[Collected data]
>>>>

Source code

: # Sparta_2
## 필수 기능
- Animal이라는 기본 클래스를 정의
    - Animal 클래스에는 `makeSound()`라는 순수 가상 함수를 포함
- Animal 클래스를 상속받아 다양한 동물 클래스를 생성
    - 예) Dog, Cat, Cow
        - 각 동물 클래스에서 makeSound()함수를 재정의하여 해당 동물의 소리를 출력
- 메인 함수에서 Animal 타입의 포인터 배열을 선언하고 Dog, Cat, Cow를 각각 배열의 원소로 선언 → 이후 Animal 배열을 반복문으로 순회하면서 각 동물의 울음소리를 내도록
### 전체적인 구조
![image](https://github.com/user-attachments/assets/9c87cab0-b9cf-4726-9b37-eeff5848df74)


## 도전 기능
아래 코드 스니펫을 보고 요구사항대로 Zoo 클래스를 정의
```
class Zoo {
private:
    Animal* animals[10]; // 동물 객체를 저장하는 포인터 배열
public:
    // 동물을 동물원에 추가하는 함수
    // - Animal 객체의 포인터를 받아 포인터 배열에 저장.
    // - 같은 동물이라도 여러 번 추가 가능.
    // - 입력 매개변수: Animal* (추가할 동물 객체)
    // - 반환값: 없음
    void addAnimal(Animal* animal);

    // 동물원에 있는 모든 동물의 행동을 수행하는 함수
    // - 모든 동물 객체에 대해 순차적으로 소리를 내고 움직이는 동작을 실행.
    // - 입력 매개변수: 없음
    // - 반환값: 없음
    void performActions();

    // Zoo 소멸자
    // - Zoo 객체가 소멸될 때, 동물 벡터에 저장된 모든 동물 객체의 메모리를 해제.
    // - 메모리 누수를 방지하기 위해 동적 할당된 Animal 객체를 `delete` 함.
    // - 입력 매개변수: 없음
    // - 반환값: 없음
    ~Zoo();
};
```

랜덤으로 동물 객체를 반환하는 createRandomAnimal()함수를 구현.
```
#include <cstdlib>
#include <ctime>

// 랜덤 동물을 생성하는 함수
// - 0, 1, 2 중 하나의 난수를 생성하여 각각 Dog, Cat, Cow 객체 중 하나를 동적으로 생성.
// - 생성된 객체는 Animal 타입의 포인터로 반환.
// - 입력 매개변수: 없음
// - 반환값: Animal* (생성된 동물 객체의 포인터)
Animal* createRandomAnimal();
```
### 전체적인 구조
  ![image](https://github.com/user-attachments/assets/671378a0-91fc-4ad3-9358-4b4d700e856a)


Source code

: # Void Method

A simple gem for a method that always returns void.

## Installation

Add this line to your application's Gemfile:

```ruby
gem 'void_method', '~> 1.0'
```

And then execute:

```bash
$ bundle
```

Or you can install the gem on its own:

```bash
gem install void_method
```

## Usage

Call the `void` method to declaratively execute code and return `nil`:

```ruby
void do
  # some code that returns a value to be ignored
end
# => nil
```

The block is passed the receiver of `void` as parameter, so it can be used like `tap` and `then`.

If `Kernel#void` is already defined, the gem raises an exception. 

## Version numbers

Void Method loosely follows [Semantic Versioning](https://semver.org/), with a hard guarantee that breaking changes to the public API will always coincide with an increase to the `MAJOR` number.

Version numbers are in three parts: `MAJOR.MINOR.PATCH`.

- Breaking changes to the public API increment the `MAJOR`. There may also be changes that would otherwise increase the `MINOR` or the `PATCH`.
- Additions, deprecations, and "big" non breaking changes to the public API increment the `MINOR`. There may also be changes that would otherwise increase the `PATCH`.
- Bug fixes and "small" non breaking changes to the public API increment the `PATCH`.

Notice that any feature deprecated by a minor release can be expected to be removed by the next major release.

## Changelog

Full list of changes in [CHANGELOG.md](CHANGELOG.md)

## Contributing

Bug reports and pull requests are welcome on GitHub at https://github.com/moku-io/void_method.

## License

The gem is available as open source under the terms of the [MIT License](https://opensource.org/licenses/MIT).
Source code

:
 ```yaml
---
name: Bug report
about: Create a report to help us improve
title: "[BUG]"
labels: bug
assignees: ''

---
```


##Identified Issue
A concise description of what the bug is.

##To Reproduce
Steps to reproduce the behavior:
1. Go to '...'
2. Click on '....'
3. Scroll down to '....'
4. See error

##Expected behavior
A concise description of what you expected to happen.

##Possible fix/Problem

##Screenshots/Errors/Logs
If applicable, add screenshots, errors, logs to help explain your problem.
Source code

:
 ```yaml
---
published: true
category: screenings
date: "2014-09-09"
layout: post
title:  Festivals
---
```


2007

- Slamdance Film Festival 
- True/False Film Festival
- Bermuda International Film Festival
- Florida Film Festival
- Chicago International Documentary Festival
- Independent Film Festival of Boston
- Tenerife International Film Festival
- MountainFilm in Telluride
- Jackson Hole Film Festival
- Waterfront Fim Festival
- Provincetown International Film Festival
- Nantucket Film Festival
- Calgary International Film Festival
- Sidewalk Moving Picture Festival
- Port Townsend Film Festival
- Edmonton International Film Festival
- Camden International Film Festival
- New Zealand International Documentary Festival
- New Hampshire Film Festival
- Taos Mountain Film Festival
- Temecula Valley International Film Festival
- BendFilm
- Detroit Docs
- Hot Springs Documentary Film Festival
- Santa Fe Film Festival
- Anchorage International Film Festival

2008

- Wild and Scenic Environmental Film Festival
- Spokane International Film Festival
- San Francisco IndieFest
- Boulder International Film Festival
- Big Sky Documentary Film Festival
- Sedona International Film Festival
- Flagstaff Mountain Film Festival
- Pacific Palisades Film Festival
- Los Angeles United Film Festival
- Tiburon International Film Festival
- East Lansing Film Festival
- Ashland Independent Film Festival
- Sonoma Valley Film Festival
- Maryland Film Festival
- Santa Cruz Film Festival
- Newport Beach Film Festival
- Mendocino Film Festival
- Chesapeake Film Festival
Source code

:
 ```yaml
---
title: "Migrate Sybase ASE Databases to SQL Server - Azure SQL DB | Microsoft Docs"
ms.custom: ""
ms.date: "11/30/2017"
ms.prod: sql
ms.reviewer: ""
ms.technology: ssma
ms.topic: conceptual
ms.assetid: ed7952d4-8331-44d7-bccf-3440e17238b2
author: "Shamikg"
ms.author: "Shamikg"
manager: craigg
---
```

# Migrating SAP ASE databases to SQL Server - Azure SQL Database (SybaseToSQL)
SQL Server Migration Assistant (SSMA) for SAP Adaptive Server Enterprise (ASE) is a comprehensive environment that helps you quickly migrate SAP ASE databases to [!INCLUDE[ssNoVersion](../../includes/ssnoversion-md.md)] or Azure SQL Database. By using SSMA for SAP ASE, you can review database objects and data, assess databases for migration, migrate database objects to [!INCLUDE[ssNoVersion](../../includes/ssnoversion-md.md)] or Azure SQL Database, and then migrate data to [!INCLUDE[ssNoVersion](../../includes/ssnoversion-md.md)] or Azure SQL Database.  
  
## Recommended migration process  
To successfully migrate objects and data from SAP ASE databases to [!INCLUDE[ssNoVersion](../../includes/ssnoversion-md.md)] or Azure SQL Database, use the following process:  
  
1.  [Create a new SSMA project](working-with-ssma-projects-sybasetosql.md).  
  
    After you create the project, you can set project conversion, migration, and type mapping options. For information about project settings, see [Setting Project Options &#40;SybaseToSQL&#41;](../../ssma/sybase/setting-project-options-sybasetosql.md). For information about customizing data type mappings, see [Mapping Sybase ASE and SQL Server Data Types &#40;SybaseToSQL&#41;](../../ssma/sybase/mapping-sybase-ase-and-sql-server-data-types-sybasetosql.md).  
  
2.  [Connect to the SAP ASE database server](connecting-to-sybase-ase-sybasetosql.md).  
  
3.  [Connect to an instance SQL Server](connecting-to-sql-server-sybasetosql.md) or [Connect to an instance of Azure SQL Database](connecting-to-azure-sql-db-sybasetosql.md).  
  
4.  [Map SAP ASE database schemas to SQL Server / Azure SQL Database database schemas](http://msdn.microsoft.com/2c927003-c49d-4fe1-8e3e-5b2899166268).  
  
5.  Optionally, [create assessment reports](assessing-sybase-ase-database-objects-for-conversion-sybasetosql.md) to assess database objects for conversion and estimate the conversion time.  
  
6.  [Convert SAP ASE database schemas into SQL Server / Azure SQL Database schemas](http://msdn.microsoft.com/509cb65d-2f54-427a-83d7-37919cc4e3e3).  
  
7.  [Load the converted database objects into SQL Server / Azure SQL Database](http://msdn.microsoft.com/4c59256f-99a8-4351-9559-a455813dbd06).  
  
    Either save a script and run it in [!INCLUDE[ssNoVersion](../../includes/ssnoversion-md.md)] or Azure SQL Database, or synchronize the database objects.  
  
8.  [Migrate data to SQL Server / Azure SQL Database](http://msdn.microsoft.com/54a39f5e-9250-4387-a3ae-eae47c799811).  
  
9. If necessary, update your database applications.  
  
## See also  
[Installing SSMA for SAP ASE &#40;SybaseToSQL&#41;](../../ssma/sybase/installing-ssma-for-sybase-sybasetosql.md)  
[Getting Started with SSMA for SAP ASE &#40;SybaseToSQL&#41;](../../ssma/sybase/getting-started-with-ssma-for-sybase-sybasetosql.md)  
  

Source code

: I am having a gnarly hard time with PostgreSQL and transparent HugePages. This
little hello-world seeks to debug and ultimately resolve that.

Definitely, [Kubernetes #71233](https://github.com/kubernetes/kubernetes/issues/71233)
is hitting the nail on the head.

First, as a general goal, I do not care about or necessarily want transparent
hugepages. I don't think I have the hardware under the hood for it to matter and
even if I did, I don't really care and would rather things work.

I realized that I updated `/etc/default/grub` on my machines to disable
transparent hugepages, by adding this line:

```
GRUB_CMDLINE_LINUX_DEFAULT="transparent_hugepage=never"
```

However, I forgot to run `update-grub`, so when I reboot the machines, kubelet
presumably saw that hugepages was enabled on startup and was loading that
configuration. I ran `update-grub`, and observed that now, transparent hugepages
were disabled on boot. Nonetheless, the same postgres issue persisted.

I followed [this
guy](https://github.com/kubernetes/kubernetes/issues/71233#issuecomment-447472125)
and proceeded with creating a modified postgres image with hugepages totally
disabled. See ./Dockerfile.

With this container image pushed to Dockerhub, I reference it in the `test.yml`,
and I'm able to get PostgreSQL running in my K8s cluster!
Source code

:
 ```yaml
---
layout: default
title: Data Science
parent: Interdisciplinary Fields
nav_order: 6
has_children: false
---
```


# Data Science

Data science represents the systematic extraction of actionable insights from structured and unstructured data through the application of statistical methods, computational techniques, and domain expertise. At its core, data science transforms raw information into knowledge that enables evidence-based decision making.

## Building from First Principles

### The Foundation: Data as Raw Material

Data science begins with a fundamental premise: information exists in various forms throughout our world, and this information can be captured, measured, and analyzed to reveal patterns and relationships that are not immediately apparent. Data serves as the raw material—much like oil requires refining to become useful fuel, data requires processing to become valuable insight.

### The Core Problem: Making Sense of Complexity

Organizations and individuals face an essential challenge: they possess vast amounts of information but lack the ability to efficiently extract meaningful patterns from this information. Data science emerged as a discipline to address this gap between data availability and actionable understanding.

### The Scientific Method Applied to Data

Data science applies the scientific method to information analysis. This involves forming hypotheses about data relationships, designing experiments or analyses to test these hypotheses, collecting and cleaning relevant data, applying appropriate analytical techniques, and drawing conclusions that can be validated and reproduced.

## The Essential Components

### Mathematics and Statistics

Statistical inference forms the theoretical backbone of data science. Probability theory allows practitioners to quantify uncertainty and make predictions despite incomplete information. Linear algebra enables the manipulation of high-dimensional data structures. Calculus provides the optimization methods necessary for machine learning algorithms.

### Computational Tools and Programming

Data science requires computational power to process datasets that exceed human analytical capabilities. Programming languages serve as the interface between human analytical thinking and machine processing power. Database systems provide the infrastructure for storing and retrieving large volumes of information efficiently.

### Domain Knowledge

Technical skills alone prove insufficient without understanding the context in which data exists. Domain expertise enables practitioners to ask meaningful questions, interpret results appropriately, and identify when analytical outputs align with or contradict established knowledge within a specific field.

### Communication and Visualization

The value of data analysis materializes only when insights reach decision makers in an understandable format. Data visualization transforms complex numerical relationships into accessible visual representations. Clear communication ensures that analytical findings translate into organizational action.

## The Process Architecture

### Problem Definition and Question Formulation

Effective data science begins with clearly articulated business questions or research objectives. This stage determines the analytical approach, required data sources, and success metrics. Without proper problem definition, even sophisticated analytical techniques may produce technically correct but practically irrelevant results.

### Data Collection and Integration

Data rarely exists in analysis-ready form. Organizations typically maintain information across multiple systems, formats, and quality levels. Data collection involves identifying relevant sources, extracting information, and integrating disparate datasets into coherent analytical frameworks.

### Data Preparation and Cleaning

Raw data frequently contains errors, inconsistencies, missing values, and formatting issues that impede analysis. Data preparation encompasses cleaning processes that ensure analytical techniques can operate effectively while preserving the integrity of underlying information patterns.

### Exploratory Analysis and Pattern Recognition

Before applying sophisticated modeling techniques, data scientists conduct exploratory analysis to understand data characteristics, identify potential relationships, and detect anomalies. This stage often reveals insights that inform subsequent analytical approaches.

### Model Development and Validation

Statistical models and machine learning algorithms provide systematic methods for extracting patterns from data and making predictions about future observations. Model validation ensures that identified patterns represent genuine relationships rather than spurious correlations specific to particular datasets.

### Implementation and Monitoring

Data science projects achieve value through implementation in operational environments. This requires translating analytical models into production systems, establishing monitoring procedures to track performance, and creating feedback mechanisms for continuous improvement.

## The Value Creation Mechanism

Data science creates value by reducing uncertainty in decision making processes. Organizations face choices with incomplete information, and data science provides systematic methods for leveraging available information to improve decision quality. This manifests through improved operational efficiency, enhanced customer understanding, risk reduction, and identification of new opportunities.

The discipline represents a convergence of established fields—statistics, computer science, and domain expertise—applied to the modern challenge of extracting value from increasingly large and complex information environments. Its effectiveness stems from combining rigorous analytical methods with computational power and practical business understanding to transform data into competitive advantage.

<<<<

> _Task requirements_
Nothing but the lines from the start of the data above through the line with "- 메인 함수에서 Animal" should appear in your answer, copied exactly.

> _Exercise answer_
Source code

: # Sparta_2
## 필수 기능
- Animal이라는 기본 클래스를 정의
    - Animal 클래스에는 `makeSound()`라는 순수 가상 함수를 포함
- Animal 클래스를 상속받아 다양한 동물 클래스를 생성
    - 예) Dog, Cat, Cow
        - 각 동물 클래스에서 makeSound()함수를 재정의하여 해당 동물의 소리를 출력
- 메인 함수에서 Animal 타입의 포인터 배열을 선언하고 Dog, Cat, Cow를 각각 배열의 원소로 선언 → 이후 Animal 배열을 반복문으로 순회하면서 각 동물의 울음소리를 내도록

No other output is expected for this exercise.